Priscianus Caesariensis (fl.AD 500), commonly known as Priscian (/ˈprɪʃən/ or /ˈprɪʃiən/), was a Latin grammarian and the author of the Institutes of Grammar which was the standard textbook for the study of Latin during the Middle Ages. It also provided the raw material for the field of speculative grammar.

The details of Priscian's life are largely unknown. Priscian was born and raised in the North-African city of Caesarea (modern Cherchell, Algeria) the capital of the Roman province of Mauretania Caesariensis. According to Cassiodorus, he taught Latin at Constantinople in the early sixth century. His minor works include a panegyric to Anastasius (491—518), written about 512, which helps establish his time period.
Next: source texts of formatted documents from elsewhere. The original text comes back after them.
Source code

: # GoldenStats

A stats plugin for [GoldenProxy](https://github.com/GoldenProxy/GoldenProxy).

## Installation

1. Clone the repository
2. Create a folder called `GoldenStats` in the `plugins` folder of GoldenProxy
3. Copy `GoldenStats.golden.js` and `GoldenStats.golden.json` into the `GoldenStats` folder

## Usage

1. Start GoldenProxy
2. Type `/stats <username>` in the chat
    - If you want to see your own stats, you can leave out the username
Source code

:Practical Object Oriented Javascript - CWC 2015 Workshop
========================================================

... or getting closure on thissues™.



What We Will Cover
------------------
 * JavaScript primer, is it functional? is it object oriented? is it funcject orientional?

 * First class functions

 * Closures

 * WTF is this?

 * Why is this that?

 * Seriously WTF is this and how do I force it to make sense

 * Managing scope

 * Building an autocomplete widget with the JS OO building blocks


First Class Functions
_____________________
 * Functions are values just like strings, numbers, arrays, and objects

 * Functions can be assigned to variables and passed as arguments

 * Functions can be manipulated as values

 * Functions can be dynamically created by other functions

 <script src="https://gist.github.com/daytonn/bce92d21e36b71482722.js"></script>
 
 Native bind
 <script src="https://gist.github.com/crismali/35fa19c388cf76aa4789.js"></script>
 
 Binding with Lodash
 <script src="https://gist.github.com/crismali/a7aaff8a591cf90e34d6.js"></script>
In addition, the manuscripts of his Institutes contain a subscription to the effect that the work was copied (526, 527) by Flavius Theodorus, a clerk in the imperial secretariat.
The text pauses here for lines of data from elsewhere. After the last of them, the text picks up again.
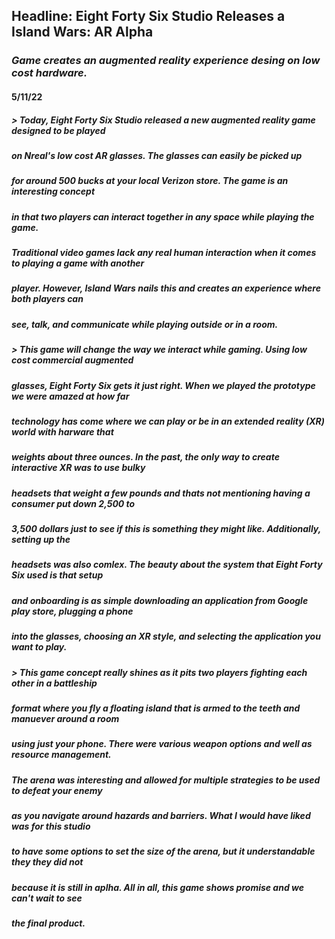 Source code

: ## Headline: Eight Forty Six Studio Releases a Island Wars: AR Alpha
### *Game creates an augmented reality experience desing on low cost hardware.*
#### 5/11/22


##### > *Today, Eight Forty Six Studio released a new augmented reality game designed to be played*
##### *on Nreal's low cost AR glasses. The glasses can easily be picked up*
##### *for around 500 bucks at your local Verizon store. The game is an interesting concept* 
##### *in that two players can interact together in any space while playing the game.*
##### *Traditional video games lack any real human interaction when it comes to playing a game with another*
##### *player. However, Island Wars nails this and creates an experience where both players can*
##### *see, talk, and communicate while playing outside or in a room.*

##### > *This game will change the way we interact while gaming. Using low cost commercial augmented*
##### *glasses, Eight Forty Six gets it just right. When we played the prototype we were amazed at how far* 
##### *technology has come where we can play or be in an extended reality (XR) world with harware that*
##### *weights about three ounces. In the past, the only way to create interactive XR was to use bulky*
##### *headsets that weight a few pounds and thats not mentioning having a consumer put down 2,500 to*
##### *3,500 dollars just to see if this is something they might like. Additionally, setting up the* 
##### *headsets was also comlex. The beauty about the system that Eight Forty Six used is that setup* 
##### *and onboarding is as simple downloading an application from Google play store, plugging a phone*  
##### *into the glasses, choosing an XR style, and selecting the application you want to play.*

##### > *This game concept really shines as it pits two players fighting each other in a battleship*
##### *format where you fly a floating island that is armed to the teeth and manuever around a room*
##### *using just your phone. There were various weapon options and well as resource management.*
##### *The arena was interesting and allowed for multiple strategies to be used to defeat your enemy*
##### *as you navigate around hazards and barriers. What I would have liked was for this studio*
##### *to have some options to set the size of the arena, but it understandable they they did not*
##### *because it is still in aplha. All in all, this game shows promise and we can't wait to see*
##### *the final product.*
Priscian's most famous work, the Institutes of Grammar (Latin: Institutiones Grammaticae), is a systematic exposition of Latin grammar. The dedication to Julian probably indicates the consul and patrician, not the author of a well-known epitome of Justinian's Novellae, who lived somewhat later than Priscian. The grammar is divided into eighteen books, of which the first sixteen deal mainly with sounds, word-formation and inflexions; the last two, which form from a fourth to a third of the whole work, deal with syntax.